The water soluble, chemically reactive thioglycollic acid thioether derivatives of oxazolone and picryl chloride were synthesized and tested for their ability to prevent the development of contact sensitivity. Mice given two injections of these agents showed partial or complete unresponsiveness when subsequently sensitized and challenged with oxazolone and picryl chloride, respectively. This unresponsiveness was associated with T suppressor cells, Ts-eff(cs), which blocked the efferent stage of the contact sensitivity reaction, i.e. the passive transfer of contact sensitivity. These Ts-eff(cs) were entirely specific when tested with the corresponding antigen.
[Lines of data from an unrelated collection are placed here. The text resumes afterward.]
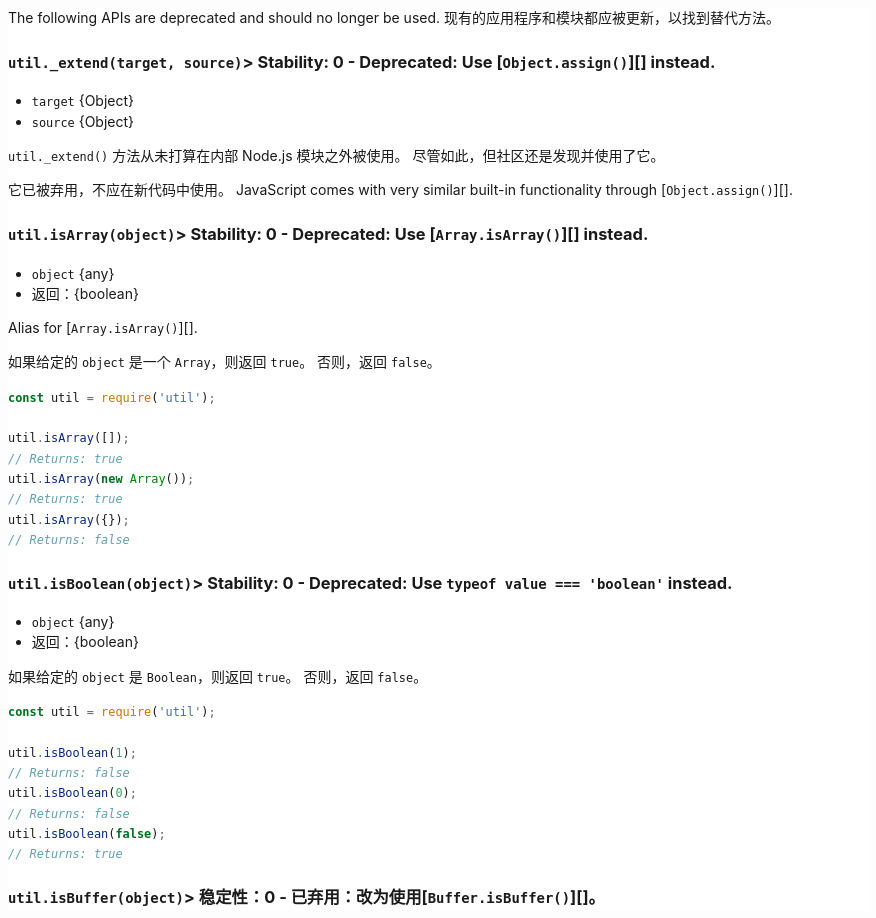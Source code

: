 The following APIs are deprecated and should no longer be used. 现有的应用程序和模块都应被更新，以找到替代方法。

### `util._extend(target, source)`> Stability: 0 - Deprecated: Use [`Object.assign()`][] instead.

* `target` {Object}
* `source` {Object}

`util._extend()` 方法从未打算在内部 Node.js 模块之外被使用。 尽管如此，但社区还是发现并使用了它。

它已被弃用，不应在新代码中使用。 JavaScript comes with very similar built-in functionality through [`Object.assign()`][].

### `util.isArray(object)`> Stability: 0 - Deprecated: Use [`Array.isArray()`][] instead.

* `object` {any}
* 返回：{boolean}

Alias for [`Array.isArray()`][].

如果给定的 `object` 是一个 `Array`，则返回 `true`。 否则，返回 `false`。

```js
const util = require('util');

util.isArray([]);
// Returns: true
util.isArray(new Array());
// Returns: true
util.isArray({});
// Returns: false
```

### `util.isBoolean(object)`> Stability: 0 - Deprecated: Use `typeof value === 'boolean'` instead.

* `object` {any}
* 返回：{boolean}

如果给定的 `object` 是 `Boolean`，则返回 `true`。 否则，返回 `false`。

```js
const util = require('util');

util.isBoolean(1);
// Returns: false
util.isBoolean(0);
// Returns: false
util.isBoolean(false);
// Returns: true
```

### `util.isBuffer(object)`> 稳定性：0 - 已弃用：改为使用[`Buffer.isBuffer()`][]。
However, the suppression which they caused had a non-specific final common pathway. Cell from mice injected with the oxazolone and picryl thioethers and painted with the corresponding contact sensitizer produced a suppressor factor in vitro. This factor specifically blocked passive transfer by immune cells incubated in it. It also armed macrophages which then caused suppression. These macrophages were most effective when injected intraperitoneally. The suppressor factor had a molecular weight between 30,000 and 100,000 and the alpha-oxazolone factor was absorbed by oxazolone-albumin Sepharose and could be eluted with oxazolone-epsilon-aminocaproic acid. It was also absorbed by concanavalin-A-sepharose and could be eluted with alpha-methylmannoside. It is proposed that the ability of water soluble, chemically reactive haptenes to evoke a Ts-eff(cs) population may be relevent to the rarity of severe drug reactions following the injection of chemically reactive drugs.